To the average consumer, however, these new rights became known to them through one main channel—email. When GDPR took effect, many inboxes were deluged with emails attesting to the senders’ compliance with the new regulation, although some took a more creative route. This shows that many companies still think of email as a primary channel to communicate with their audiences. So why do they make it so easy to unsubscribe?
The origins of the unsubscribe button
Simply put, adding an unsubscribe button was the easiest way to comply with laws such as the CAN-SPAM Act of 2003; the Canadian Anti-Spam Legislation (CASL), known as one of the toughest email marketing laws in the world; GDPR, and many more.
When a user decides that they no longer want to receive marketing messages, they’re usually only given one option—an all-or-nothing unsubscribe option. What about the middle? The customer might actually want to stay in touch and keep receiving messages, but not at the current frequency.
Centralize consumer communications
Enter the need for a preference center.
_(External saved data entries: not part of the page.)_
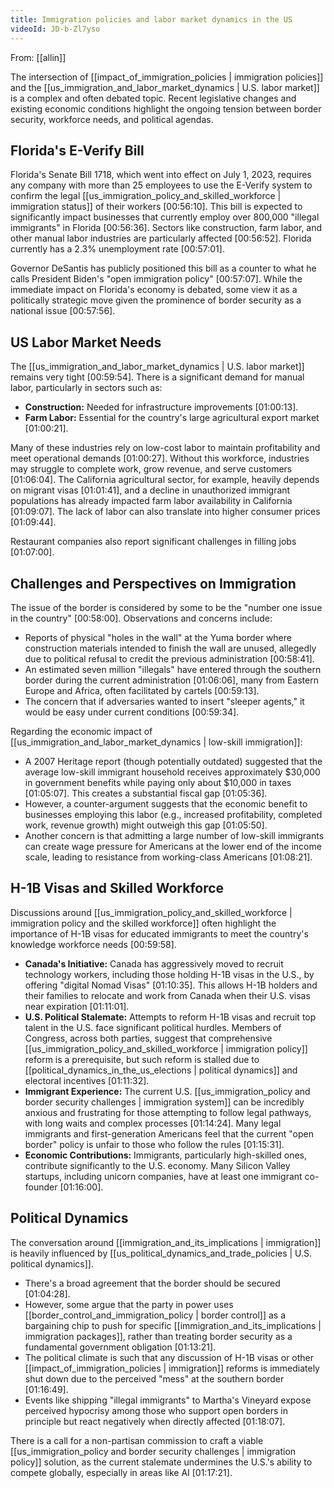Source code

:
 ```yaml
---
title: Immigration policies and labor market dynamics in the US
videoId: JD-b-Zl7yso
---
```


From: [[allin]] <br/> 

The intersection of [[impact_of_immigration_policies | immigration policies]] and the [[us_immigration_and_labor_market_dynamics | U.S. labor market]] is a complex and often debated topic. Recent legislative changes and existing economic conditions highlight the ongoing tension between border security, workforce needs, and political agendas.

## Florida's E-Verify Bill

Florida's Senate Bill 1718, which went into effect on July 1, 2023, requires any company with more than 25 employees to use the E-Verify system to confirm the legal [[us_immigration_policy_and_skilled_workforce | immigration status]] of their workers [00:56:10]. This bill is expected to significantly impact businesses that currently employ over 800,000 "illegal immigrants" in Florida [00:56:36]. Sectors like construction, farm labor, and other manual labor industries are particularly affected [00:56:52]. Florida currently has a 2.3% unemployment rate [00:57:01].

Governor DeSantis has publicly positioned this bill as a counter to what he calls President Biden's "open immigration policy" [00:57:07]. While the immediate impact on Florida's economy is debated, some view it as a politically strategic move given the prominence of border security as a national issue [00:57:56].

## US Labor Market Needs

The [[us_immigration_and_labor_market_dynamics | U.S. labor market]] remains very tight [00:59:54]. There is a significant demand for manual labor, particularly in sectors such as:
*   **Construction:** Needed for infrastructure improvements [01:00:13].
*   **Farm Labor:** Essential for the country's large agricultural export market [01:00:21].

Many of these industries rely on low-cost labor to maintain profitability and meet operational demands [01:00:27]. Without this workforce, industries may struggle to complete work, grow revenue, and serve customers [01:06:04]. The California agricultural sector, for example, heavily depends on migrant visas [01:01:41], and a decline in unauthorized immigrant populations has already impacted farm labor availability in California [01:09:07]. The lack of labor can also translate into higher consumer prices [01:09:44].

Restaurant companies also report significant challenges in filling jobs [01:07:00].

## Challenges and Perspectives on Immigration

The issue of the border is considered by some to be the "number one issue in the country" [00:58:00].
Observations and concerns include:
*   Reports of physical "holes in the wall" at the Yuma border where construction materials intended to finish the wall are unused, allegedly due to political refusal to credit the previous administration [00:58:41].
*   An estimated seven million "illegals" have entered through the southern border during the current administration [01:06:06], many from Eastern Europe and Africa, often facilitated by cartels [00:59:13].
*   The concern that if adversaries wanted to insert "sleeper agents," it would be easy under current conditions [00:59:34].

Regarding the economic impact of [[us_immigration_and_labor_market_dynamics | low-skill immigration]]:
*   A 2007 Heritage report (though potentially outdated) suggested that the average low-skill immigrant household receives approximately $30,000 in government benefits while paying only about $10,000 in taxes [01:05:07]. This creates a substantial fiscal gap [01:05:36].
*   However, a counter-argument suggests that the economic benefit to businesses employing this labor (e.g., increased profitability, completed work, revenue growth) might outweigh this gap [01:05:50].
*   Another concern is that admitting a large number of low-skill immigrants can create wage pressure for Americans at the lower end of the income scale, leading to resistance from working-class Americans [01:08:21].

## H-1B Visas and Skilled Workforce

Discussions around [[us_immigration_policy_and_skilled_workforce | immigration policy and the skilled workforce]] often highlight the importance of H-1B visas for educated immigrants to meet the country's knowledge workforce needs [00:59:58].

*   **Canada's Initiative:** Canada has aggressively moved to recruit technology workers, including those holding H-1B visas in the U.S., by offering "digital Nomad Visas" [01:10:35]. This allows H-1B holders and their families to relocate and work from Canada when their U.S. visas near expiration [01:11:01].
*   **U.S. Political Stalemate:** Attempts to reform H-1B visas and recruit top talent in the U.S. face significant political hurdles. Members of Congress, across both parties, suggest that comprehensive [[us_immigration_policy_and_skilled_workforce | immigration policy]] reform is a prerequisite, but such reform is stalled due to [[political_dynamics_in_the_us_elections | political dynamics]] and electoral incentives [01:11:32].
*   **Immigrant Experience:** The current U.S. [[us_immigration_policy and border security challenges | immigration system]] can be incredibly anxious and frustrating for those attempting to follow legal pathways, with long waits and complex processes [01:14:24]. Many legal immigrants and first-generation Americans feel that the current "open border" policy is unfair to those who follow the rules [01:15:31].
*   **Economic Contributions:** Immigrants, particularly high-skilled ones, contribute significantly to the U.S. economy. Many Silicon Valley startups, including unicorn companies, have at least one immigrant co-founder [01:16:00].

## Political Dynamics

The conversation around [[immigration_and_its_implications | immigration]] is heavily influenced by [[us_political_dynamics_and_trade_policies | U.S. political dynamics]].
*   There's a broad agreement that the border should be secured [01:04:28].
*   However, some argue that the party in power uses [[border_control_and_immigration_policy | border control]] as a bargaining chip to push for specific [[immigration_and_its_implications | immigration packages]], rather than treating border security as a fundamental government obligation [01:13:21].
*   The political climate is such that any discussion of H-1B visas or other [[impact_of_immigration_policies | immigration]] reforms is immediately shut down due to the perceived "mess" at the southern border [01:16:49].
*   Events like shipping "illegal immigrants" to Martha's Vineyard expose perceived hypocrisy among those who support open borders in principle but react negatively when directly affected [01:18:07].

There is a call for a non-partisan commission to craft a viable [[us_immigration_policy and border security challenges | immigration policy]] solution, as the current stalemate undermines the U.S.'s ability to compete globally, especially in areas like AI [01:17:21].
Having a central place for an individual to manage their privacy creates a positive user experience. Privacy laws are steeped in principles such as transparency and choice. Making audiences jump through hoops to indicate their privacy choices or only giving them an all-or-nothing option negatively impacts the customer relationship.
Yet the majority of businesses don’t provide their customers with the chance to customize their experience. According to an eMarketer study, 69% of U.S. internet users wanted control over the branded emails they receive, yet just 10% of retailers say they meet this expectation well.
The companies that go above and beyond the law to create a central portal to make it easy for people to make their communication preferences known have a higher chance of retaining that customer.
Building a better preference center
Let’s take a look at examples of preference centers in action. Xfinity provides many different categories for customers to personalize, and gets very granular while still managing to be clear and understandable from a user-experience perspective:A complete privacy dashboard, explanation of its privacy commitment, and individual product privacy settings are available for customers at Microsoft:However, you don’t need to get that detailed to provide extra value for your customers—allowing them the opportunity to downgrade communications can go far.
Bed, Bath, and Beyond allows customers to select from a range of email communications, from opting into receiving offers and coupons to in-store offers only to no emails at all. What works especially well about this is that they spell out how many emails the customer can expect with each option.
Putting the individual in control of the communication messaging creates a greater sense of connection and ultimately loyalty to the company. Loyalty turns to trust which equates to a long-term relationship and ultimately sales.
Privacy isn’t only about creating a consent box, privacy notice, or cookie banner as required by GDPR or CCPA. At its core is trust—will the company treat the individual as a data point, or will it engage with the customer or prospect on their terms? When done right, privacy can foster a relationship where the customer is at the center of the marketing ecosystem.